- Exercise -
Tally the lines of the entries in which the string "Compact" occurs, and say only how many.
*** Opening of Provided data ***
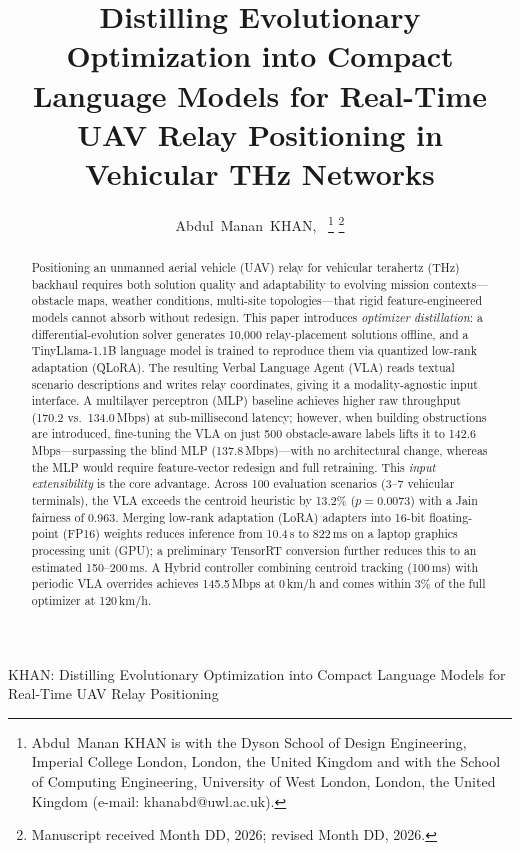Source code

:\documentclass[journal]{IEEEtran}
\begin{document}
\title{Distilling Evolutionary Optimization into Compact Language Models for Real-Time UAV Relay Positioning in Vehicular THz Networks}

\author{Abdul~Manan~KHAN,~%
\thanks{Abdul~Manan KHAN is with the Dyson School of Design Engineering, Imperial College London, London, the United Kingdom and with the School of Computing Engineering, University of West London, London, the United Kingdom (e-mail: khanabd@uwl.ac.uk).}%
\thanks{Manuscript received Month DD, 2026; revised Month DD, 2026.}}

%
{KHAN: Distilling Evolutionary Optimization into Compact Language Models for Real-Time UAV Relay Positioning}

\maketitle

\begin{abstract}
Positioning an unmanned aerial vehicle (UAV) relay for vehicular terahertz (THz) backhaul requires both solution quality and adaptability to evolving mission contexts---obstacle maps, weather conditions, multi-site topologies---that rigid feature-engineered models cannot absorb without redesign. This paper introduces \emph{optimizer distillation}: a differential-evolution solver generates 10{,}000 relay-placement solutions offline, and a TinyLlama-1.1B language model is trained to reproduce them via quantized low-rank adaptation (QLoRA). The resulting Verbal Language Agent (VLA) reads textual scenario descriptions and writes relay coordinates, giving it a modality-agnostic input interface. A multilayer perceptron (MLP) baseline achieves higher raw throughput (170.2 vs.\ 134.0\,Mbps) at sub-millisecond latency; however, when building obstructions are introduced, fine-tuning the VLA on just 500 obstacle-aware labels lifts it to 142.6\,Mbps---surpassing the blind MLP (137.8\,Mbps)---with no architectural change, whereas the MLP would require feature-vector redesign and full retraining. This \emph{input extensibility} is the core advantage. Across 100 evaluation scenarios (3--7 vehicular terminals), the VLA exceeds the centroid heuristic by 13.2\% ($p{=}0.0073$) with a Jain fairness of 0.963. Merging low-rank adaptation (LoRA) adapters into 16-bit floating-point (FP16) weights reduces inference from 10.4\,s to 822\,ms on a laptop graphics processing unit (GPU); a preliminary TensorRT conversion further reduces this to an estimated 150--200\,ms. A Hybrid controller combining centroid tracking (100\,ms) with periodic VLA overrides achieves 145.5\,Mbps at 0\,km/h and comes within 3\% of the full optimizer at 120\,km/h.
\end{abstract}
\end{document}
*** Close of Provided data ***
*** Opening of Provided data ***
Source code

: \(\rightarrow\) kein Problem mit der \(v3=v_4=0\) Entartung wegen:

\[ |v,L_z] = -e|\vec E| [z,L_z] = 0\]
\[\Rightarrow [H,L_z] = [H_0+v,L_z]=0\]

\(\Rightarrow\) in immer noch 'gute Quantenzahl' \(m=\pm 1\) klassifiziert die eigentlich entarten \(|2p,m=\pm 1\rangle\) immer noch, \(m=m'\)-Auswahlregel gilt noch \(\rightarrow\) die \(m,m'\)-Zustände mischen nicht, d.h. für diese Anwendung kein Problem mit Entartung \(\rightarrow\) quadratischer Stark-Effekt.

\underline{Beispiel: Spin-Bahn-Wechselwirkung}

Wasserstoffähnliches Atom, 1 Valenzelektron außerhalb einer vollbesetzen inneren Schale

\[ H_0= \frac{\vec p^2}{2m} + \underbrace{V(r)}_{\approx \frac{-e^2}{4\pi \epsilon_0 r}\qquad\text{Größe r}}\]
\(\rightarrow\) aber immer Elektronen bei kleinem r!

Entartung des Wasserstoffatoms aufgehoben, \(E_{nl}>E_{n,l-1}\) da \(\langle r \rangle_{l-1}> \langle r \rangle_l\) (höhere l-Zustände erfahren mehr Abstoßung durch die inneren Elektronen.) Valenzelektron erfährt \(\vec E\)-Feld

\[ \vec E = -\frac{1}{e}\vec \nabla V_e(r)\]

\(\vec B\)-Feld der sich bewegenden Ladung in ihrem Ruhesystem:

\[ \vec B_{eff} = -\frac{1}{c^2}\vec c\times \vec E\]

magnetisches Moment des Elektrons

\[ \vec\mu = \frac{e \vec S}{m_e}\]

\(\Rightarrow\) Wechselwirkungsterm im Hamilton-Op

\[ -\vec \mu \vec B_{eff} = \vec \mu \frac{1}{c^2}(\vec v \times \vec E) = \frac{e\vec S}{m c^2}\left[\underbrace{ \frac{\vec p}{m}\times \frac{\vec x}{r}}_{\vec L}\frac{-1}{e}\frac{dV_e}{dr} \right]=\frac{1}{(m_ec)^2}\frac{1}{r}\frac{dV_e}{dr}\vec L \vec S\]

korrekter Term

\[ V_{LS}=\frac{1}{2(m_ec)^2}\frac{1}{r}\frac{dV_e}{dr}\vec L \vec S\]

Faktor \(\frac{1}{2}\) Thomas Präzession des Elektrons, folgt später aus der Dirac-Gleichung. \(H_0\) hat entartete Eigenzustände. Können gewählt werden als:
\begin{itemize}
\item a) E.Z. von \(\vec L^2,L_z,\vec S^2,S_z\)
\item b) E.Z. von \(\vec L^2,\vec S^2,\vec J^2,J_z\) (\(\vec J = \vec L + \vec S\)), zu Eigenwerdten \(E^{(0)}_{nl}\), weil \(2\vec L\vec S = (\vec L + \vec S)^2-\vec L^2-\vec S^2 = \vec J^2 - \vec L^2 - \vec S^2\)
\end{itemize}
*** Close of Provided data ***
- Answer space -
2